TASK TO CARRY OUT:
Take every line containing "http" out of the records.

[Saved data entries]
——

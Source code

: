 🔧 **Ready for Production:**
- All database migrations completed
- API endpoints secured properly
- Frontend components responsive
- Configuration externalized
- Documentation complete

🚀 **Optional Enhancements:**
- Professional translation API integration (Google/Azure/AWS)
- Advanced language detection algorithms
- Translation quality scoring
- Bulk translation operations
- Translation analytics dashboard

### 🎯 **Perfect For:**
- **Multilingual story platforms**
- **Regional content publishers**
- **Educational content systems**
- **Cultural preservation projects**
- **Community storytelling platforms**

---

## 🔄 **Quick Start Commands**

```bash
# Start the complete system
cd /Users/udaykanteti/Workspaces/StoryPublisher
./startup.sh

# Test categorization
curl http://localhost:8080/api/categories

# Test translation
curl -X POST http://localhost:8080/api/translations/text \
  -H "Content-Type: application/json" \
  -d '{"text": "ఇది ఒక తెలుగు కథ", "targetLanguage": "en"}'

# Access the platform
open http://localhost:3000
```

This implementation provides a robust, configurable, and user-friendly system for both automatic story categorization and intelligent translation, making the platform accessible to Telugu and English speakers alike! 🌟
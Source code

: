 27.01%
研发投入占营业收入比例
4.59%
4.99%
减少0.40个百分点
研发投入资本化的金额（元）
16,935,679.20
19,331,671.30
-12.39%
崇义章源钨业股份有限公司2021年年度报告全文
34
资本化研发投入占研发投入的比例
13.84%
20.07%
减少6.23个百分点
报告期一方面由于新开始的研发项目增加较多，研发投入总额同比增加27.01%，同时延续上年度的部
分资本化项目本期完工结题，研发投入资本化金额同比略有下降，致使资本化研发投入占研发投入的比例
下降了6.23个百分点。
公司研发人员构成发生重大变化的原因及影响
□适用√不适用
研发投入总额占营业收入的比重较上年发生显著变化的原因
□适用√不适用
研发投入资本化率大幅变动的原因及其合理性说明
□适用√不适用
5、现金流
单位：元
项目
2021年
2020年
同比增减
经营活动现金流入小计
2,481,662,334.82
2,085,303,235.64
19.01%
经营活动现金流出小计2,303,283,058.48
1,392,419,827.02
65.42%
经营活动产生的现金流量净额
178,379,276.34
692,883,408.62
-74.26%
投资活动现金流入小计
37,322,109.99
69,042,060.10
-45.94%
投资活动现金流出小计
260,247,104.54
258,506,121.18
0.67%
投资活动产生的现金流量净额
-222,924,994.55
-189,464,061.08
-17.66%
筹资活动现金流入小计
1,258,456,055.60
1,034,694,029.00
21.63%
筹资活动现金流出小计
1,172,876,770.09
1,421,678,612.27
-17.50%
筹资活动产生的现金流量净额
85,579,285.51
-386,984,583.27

——

TASK RESULT:
curl http://localhost:8080/api/categories
curl -X POST http://localhost:8080/api/translations/text \
open http://localhost:3000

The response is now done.